In your copy, include every entry exactly as written but no pictures.

▶ **DATA EXTRACT**
Segment Open
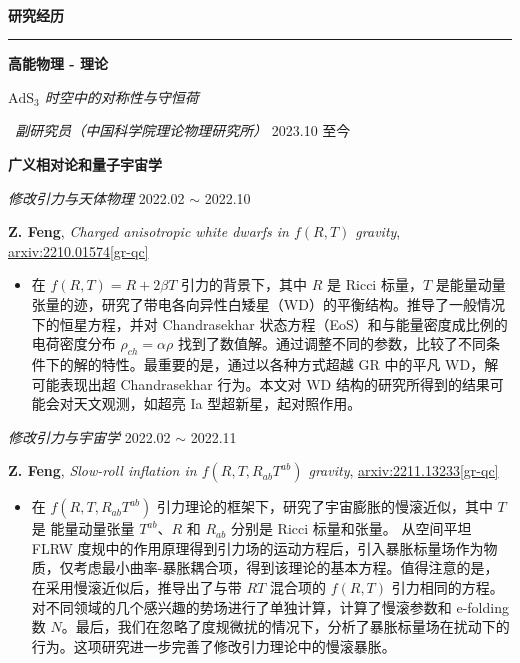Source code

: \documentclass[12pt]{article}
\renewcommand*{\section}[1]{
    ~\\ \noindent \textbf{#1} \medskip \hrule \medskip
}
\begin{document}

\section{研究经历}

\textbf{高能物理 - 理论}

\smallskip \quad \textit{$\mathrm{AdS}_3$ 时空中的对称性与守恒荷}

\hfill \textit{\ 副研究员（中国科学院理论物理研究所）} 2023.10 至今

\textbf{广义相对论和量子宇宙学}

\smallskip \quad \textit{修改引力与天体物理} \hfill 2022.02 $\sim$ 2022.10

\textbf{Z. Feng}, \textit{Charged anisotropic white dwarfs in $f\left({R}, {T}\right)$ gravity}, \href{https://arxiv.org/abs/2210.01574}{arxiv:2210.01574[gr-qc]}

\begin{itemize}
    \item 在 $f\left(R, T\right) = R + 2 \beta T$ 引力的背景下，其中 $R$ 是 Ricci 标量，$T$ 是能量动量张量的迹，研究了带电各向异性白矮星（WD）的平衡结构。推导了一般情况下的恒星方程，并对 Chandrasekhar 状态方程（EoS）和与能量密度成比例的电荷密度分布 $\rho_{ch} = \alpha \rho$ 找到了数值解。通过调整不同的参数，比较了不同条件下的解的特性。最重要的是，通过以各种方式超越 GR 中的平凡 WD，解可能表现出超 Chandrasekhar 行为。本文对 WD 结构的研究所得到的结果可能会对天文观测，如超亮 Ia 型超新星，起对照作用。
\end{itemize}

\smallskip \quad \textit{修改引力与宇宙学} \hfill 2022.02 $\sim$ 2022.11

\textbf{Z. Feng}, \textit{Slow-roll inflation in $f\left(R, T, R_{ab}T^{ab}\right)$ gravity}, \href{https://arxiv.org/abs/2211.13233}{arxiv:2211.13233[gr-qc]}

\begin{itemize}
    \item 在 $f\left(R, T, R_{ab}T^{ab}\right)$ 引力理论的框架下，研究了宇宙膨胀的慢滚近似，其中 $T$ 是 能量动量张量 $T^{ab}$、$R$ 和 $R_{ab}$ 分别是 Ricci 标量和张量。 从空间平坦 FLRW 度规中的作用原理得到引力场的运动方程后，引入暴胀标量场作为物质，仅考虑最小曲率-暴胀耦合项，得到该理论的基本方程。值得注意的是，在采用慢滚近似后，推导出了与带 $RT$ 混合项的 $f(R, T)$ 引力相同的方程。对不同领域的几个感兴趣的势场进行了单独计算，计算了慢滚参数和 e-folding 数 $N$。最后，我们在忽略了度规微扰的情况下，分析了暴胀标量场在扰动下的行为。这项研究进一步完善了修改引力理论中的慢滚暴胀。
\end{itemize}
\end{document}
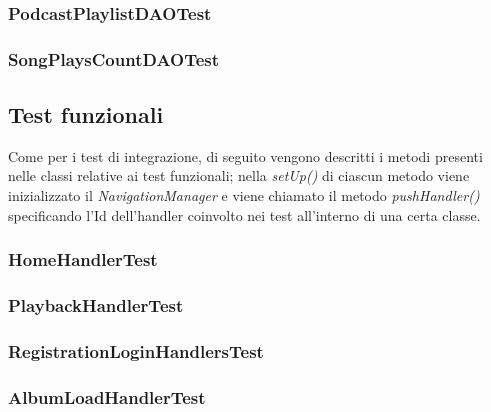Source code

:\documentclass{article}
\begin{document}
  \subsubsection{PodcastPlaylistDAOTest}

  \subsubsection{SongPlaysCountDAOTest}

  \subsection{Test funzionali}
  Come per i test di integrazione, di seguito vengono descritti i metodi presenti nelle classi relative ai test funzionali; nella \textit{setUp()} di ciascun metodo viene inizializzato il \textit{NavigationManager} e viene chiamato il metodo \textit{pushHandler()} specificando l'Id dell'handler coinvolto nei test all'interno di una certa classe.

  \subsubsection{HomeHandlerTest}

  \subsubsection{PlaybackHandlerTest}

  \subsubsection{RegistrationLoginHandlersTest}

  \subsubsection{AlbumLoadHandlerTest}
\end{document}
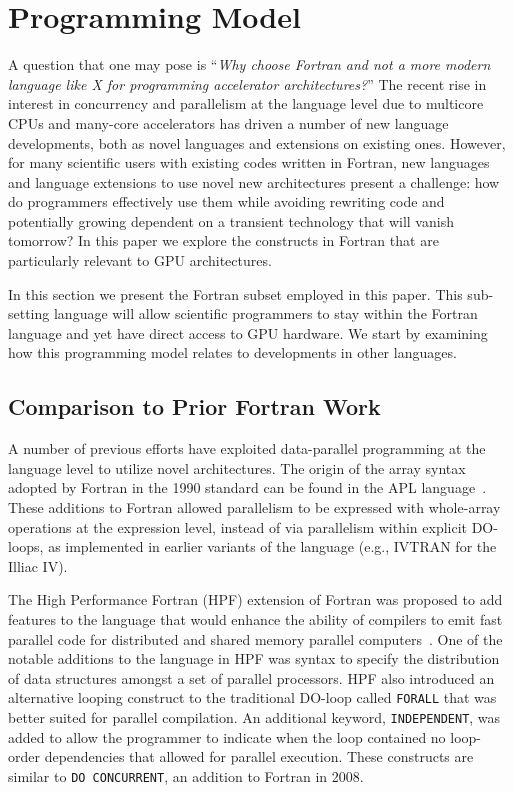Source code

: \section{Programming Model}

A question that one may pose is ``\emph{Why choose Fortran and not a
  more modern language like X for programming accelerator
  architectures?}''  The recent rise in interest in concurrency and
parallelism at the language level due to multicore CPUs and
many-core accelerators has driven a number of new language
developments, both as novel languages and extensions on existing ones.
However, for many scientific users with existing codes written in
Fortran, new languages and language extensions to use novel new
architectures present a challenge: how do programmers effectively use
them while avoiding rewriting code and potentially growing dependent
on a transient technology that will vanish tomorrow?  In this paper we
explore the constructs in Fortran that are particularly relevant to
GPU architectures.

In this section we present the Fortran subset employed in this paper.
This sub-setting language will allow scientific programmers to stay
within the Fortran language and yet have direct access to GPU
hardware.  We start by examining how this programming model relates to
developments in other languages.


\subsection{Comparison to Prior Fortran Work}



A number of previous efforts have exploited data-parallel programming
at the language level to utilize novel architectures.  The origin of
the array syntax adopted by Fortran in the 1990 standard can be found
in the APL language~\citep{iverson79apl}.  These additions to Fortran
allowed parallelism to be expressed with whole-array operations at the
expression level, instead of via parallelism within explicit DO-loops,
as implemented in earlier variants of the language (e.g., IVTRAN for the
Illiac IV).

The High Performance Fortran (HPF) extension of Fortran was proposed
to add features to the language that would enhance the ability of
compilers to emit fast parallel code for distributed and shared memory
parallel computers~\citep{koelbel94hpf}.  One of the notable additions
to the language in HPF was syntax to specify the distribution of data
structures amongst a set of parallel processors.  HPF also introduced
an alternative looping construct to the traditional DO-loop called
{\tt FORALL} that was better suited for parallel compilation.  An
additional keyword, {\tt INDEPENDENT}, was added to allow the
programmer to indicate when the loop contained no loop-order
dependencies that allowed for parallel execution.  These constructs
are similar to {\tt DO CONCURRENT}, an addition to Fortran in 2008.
Segment Closed
▶ **TASK RESULT**
Source code

: \documentclass[12pt]{article}
\renewcommand*{\section}[1]{
    ~\\ \noindent \textbf{#1} \medskip \hrule \medskip
}
\begin{document}

\section{研究经历}

\textbf{高能物理 - 理论}

\smallskip \quad \textit{$\mathrm{AdS}_3$ 时空中的对称性与守恒荷}

\hfill \textit{\ 副研究员（中国科学院理论物理研究所）} 2023.10 至今

\textbf{广义相对论和量子宇宙学}

\smallskip \quad \textit{修改引力与天体物理} \hfill 2022.02 $\sim$ 2022.10

\textbf{Z. Feng}, \textit{Charged anisotropic white dwarfs in $f\left({R}, {T}\right)$ gravity}, \href{https://arxiv.org/abs/2210.01574}{arxiv:2210.01574[gr-qc]}

\begin{itemize}
    \item 在 $f\left(R, T\right) = R + 2 \beta T$ 引力的背景下，其中 $R$ 是 Ricci 标量，$T$ 是能量动量张量的迹，研究了带电各向异性白矮星（WD）的平衡结构。推导了一般情况下的恒星方程，并对 Chandrasekhar 状态方程（EoS）和与能量密度成比例的电荷密度分布 $\rho_{ch} = \alpha \rho$ 找到了数值解。通过调整不同的参数，比较了不同条件下的解的特性。最重要的是，通过以各种方式超越 GR 中的平凡 WD，解可能表现出超 Chandrasekhar 行为。本文对 WD 结构的研究所得到的结果可能会对天文观测，如超亮 Ia 型超新星，起对照作用。
\end{itemize}

\smallskip \quad \textit{修改引力与宇宙学} \hfill 2022.02 $\sim$ 2022.11

\textbf{Z. Feng}, \textit{Slow-roll inflation in $f\left(R, T, R_{ab}T^{ab}\right)$ gravity}, \href{https://arxiv.org/abs/2211.13233}{arxiv:2211.13233[gr-qc]}

\begin{itemize}
    \item 在 $f\left(R, T, R_{ab}T^{ab}\right)$ 引力理论的框架下，研究了宇宙膨胀的慢滚近似，其中 $T$ 是 能量动量张量 $T^{ab}$、$R$ 和 $R_{ab}$ 分别是 Ricci 标量和张量。 从空间平坦 FLRW 度规中的作用原理得到引力场的运动方程后，引入暴胀标量场作为物质，仅考虑最小曲率-暴胀耦合项，得到该理论的基本方程。值得注意的是，在采用慢滚近似后，推导出了与带 $RT$ 混合项的 $f(R, T)$ 引力相同的方程。对不同领域的几个感兴趣的势场进行了单独计算，计算了慢滚参数和 e-folding 数 $N$。最后，我们在忽略了度规微扰的情况下，分析了暴胀标量场在扰动下的行为。这项研究进一步完善了修改引力理论中的慢滚暴胀。
\end{itemize}
\end{document}
Source code

:\documentclass{article}
\begin{document}
  \subsubsection{PodcastPlaylistDAOTest}

  \subsubsection{SongPlaysCountDAOTest}

  \subsection{Test funzionali}
  Come per i test di integrazione, di seguito vengono descritti i metodi presenti nelle classi relative ai test funzionali; nella \textit{setUp()} di ciascun metodo viene inizializzato il \textit{NavigationManager} e viene chiamato il metodo \textit{pushHandler()} specificando l'Id dell'handler coinvolto nei test all'interno di una certa classe.

  \subsubsection{HomeHandlerTest}

  \subsubsection{PlaybackHandlerTest}

  \subsubsection{RegistrationLoginHandlersTest}

  \subsubsection{AlbumLoadHandlerTest}
\end{document}
Source code

: \section{Programming Model}

A question that one may pose is ``\emph{Why choose Fortran and not a
  more modern language like X for programming accelerator
  architectures?}''  The recent rise in interest in concurrency and
parallelism at the language level due to multicore CPUs and
many-core accelerators has driven a number of new language
developments, both as novel languages and extensions on existing ones.
However, for many scientific users with existing codes written in
Fortran, new languages and language extensions to use novel new
architectures present a challenge: how do programmers effectively use
them while avoiding rewriting code and potentially growing dependent
on a transient technology that will vanish tomorrow?  In this paper we
explore the constructs in Fortran that are particularly relevant to
GPU architectures.

In this section we present the Fortran subset employed in this paper.
This sub-setting language will allow scientific programmers to stay
within the Fortran language and yet have direct access to GPU
hardware.  We start by examining how this programming model relates to
developments in other languages.


\subsection{Comparison to Prior Fortran Work}



A number of previous efforts have exploited data-parallel programming
at the language level to utilize novel architectures.  The origin of
the array syntax adopted by Fortran in the 1990 standard can be found
in the APL language~\citep{iverson79apl}.  These additions to Fortran
allowed parallelism to be expressed with whole-array operations at the
expression level, instead of via parallelism within explicit DO-loops,
as implemented in earlier variants of the language (e.g., IVTRAN for the
Illiac IV).

The High Performance Fortran (HPF) extension of Fortran was proposed
to add features to the language that would enhance the ability of
compilers to emit fast parallel code for distributed and shared memory
parallel computers~\citep{koelbel94hpf}.  One of the notable additions
to the language in HPF was syntax to specify the distribution of data
structures amongst a set of parallel processors.  HPF also introduced
an alternative looping construct to the traditional DO-loop called
{\tt FORALL} that was better suited for parallel compilation.  An
additional keyword, {\tt INDEPENDENT}, was added to allow the
programmer to indicate when the loop contained no loop-order
dependencies that allowed for parallel execution.  These constructs
are similar to {\tt DO CONCURRENT}, an addition to Fortran in 2008.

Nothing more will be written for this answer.